Return, exactly as written, every line from the first line of the data below through the line that contains "<strong>In-Depth Market Insights: Navigating".

•••••

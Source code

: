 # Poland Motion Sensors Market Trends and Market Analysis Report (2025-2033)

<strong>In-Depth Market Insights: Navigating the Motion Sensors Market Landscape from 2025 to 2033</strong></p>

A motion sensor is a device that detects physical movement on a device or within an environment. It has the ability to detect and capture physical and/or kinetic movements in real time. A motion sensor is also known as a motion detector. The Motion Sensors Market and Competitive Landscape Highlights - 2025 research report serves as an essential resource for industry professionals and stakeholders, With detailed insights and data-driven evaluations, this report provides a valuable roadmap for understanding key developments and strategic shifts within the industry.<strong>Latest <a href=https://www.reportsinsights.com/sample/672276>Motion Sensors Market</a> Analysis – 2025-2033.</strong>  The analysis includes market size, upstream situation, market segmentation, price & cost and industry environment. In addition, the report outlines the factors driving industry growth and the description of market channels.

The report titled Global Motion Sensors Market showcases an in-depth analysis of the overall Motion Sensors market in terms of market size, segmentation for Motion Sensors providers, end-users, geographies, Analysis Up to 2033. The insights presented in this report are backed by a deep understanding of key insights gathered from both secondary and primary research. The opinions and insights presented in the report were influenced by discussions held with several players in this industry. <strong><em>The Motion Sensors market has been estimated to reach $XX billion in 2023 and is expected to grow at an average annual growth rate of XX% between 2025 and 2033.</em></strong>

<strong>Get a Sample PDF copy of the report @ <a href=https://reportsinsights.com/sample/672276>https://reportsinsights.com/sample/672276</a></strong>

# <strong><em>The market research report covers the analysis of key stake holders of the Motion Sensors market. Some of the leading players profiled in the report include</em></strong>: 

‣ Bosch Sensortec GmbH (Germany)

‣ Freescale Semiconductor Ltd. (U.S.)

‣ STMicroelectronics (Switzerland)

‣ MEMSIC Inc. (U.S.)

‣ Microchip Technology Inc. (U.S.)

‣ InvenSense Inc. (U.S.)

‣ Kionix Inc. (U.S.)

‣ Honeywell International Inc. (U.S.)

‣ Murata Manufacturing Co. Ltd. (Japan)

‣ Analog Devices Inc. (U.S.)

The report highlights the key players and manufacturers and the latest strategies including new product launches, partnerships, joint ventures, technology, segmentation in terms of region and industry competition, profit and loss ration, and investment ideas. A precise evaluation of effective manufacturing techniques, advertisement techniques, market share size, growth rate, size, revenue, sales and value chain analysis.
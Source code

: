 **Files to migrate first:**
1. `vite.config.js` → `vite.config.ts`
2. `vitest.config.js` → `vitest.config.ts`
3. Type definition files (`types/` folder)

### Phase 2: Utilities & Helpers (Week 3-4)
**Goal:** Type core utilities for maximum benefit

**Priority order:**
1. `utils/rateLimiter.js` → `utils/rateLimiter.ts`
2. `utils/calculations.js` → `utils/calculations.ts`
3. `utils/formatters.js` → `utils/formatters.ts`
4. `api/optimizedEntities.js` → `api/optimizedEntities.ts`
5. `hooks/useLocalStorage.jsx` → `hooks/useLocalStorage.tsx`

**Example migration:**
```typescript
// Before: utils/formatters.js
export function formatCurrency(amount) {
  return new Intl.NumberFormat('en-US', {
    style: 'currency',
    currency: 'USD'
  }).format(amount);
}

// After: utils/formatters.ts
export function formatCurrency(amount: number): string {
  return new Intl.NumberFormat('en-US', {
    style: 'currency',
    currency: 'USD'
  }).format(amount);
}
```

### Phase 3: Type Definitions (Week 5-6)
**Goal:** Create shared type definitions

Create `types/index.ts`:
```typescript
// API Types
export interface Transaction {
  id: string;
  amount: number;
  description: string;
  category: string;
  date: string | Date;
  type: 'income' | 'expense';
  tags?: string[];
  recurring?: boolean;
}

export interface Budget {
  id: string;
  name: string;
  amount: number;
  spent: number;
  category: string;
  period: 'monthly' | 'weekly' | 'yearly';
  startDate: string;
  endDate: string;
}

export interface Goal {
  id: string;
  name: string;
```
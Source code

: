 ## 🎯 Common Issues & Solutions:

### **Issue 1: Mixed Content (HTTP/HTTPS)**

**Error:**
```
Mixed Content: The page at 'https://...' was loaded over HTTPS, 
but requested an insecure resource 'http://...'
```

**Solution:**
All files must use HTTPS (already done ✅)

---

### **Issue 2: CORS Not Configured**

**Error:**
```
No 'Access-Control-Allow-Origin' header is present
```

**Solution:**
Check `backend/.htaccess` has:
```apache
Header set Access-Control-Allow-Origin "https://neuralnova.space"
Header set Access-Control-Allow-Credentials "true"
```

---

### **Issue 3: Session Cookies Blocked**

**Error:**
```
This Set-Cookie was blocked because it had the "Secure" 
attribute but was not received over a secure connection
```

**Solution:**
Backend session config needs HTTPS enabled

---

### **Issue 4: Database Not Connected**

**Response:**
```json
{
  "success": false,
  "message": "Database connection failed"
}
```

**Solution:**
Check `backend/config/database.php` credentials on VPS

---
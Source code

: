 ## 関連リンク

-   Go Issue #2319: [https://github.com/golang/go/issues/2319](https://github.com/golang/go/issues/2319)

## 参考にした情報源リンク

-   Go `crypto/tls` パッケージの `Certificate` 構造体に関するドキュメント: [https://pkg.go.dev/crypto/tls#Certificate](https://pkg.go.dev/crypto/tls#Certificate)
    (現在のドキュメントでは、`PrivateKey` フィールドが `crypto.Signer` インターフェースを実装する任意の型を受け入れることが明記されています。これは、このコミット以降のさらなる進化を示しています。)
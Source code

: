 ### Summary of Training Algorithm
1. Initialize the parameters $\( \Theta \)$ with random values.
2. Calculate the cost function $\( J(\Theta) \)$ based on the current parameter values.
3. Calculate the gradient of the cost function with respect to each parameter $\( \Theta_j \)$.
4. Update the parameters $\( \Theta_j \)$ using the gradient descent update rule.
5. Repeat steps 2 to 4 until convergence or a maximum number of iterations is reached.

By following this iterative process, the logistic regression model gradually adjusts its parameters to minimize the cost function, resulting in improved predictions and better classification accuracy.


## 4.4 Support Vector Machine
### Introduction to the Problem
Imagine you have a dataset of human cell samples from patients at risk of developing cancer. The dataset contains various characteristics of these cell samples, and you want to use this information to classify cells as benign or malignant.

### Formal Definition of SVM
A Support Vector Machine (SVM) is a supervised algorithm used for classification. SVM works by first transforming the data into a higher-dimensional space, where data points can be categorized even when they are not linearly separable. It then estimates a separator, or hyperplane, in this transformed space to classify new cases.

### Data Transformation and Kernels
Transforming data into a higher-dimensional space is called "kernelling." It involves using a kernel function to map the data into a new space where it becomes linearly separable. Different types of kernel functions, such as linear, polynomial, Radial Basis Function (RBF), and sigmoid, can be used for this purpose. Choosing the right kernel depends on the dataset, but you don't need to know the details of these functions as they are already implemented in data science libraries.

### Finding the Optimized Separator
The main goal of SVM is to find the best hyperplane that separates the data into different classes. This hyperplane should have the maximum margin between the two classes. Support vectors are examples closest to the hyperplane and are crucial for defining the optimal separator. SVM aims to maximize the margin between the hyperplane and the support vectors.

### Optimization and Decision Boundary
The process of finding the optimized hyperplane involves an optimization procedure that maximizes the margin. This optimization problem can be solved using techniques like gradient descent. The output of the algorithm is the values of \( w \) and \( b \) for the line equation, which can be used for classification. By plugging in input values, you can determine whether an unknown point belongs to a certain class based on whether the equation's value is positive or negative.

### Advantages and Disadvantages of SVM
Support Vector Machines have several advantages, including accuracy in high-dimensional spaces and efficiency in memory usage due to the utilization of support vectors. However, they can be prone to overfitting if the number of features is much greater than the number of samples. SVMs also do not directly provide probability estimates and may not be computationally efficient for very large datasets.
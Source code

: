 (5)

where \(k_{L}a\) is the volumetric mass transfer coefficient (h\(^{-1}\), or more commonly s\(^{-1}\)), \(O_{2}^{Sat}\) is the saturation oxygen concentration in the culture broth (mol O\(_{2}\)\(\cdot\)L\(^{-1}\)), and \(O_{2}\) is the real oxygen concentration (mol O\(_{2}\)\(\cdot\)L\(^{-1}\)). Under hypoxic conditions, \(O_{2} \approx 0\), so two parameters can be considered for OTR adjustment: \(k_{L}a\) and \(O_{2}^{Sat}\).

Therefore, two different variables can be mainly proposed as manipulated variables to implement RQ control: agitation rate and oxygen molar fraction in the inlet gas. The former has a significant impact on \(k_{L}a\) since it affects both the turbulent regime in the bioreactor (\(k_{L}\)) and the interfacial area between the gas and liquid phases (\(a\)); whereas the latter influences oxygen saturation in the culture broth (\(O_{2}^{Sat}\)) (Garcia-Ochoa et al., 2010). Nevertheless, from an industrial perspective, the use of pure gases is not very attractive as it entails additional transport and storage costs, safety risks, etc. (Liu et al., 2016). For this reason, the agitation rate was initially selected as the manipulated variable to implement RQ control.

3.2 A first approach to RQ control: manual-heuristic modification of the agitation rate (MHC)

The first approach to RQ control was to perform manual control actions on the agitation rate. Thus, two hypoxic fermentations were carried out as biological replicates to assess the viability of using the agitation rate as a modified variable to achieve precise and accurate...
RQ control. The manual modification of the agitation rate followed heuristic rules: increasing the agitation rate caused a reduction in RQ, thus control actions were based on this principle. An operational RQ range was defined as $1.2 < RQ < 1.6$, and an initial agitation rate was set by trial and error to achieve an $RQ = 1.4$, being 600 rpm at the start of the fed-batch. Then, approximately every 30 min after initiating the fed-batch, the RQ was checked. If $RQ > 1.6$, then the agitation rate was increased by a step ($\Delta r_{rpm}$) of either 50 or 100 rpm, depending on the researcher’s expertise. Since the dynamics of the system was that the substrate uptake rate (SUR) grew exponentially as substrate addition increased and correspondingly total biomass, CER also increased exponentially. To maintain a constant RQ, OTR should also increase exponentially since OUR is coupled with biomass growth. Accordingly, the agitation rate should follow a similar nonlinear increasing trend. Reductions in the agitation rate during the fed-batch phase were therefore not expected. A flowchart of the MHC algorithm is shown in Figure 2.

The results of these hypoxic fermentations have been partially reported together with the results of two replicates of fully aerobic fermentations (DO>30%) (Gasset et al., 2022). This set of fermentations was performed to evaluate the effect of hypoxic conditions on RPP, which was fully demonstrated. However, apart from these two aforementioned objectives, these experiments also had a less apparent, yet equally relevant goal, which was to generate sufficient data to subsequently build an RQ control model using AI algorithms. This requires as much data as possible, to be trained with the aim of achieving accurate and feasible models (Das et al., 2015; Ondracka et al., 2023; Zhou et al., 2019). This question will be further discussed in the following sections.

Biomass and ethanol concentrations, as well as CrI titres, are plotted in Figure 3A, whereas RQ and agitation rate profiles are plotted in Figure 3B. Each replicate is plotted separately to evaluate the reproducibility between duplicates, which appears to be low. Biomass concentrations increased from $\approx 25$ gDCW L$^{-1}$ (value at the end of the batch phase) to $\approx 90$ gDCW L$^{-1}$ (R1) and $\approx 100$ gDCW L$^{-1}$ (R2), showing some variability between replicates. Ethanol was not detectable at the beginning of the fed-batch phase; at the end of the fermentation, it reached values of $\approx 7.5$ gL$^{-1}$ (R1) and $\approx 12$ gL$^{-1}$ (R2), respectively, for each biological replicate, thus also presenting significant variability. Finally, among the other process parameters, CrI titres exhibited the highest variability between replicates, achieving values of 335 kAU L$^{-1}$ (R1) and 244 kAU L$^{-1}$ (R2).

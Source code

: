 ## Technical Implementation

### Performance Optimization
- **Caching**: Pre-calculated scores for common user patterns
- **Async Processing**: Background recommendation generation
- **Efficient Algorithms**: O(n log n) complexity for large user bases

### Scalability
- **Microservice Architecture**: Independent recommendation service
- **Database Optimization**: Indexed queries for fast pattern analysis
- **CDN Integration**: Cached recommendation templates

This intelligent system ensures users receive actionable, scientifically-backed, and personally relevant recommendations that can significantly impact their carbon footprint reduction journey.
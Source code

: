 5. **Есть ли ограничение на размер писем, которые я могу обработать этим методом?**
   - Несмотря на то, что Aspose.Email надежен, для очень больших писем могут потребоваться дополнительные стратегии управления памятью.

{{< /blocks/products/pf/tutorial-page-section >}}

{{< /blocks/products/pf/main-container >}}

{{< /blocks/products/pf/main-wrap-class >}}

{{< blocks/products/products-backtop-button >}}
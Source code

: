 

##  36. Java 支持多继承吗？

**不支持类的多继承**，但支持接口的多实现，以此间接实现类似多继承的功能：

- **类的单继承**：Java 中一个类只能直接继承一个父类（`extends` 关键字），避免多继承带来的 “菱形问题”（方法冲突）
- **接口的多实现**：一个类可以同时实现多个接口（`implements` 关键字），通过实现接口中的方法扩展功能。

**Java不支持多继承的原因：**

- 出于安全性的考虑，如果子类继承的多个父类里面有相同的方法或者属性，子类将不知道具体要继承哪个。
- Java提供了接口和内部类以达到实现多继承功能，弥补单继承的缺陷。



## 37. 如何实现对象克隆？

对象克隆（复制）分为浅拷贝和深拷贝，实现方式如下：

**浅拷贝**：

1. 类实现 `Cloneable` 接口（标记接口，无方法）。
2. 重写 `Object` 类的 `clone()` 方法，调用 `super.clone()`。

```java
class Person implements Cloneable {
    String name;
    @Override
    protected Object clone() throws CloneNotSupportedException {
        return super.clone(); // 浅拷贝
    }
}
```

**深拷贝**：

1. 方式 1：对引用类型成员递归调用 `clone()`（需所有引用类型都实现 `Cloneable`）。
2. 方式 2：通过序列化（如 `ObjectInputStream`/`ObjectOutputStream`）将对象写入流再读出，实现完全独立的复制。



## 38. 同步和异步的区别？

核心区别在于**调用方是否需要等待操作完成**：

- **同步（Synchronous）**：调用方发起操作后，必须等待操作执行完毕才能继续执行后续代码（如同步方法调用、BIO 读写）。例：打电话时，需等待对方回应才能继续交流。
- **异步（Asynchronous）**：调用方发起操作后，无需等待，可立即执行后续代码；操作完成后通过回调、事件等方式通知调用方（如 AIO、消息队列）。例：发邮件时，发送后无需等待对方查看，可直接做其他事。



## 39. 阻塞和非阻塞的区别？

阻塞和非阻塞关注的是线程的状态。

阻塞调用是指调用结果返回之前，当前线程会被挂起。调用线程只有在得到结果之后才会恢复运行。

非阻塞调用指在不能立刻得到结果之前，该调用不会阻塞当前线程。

•••••

**ANSWER TO THE EXERCISE**
Source code

: # Poland Motion Sensors Market Trends and Market Analysis Report (2025-2033)

<strong>In-Depth Market Insights: Navigating the Motion Sensors Market Landscape from 2025 to 2033</strong></p>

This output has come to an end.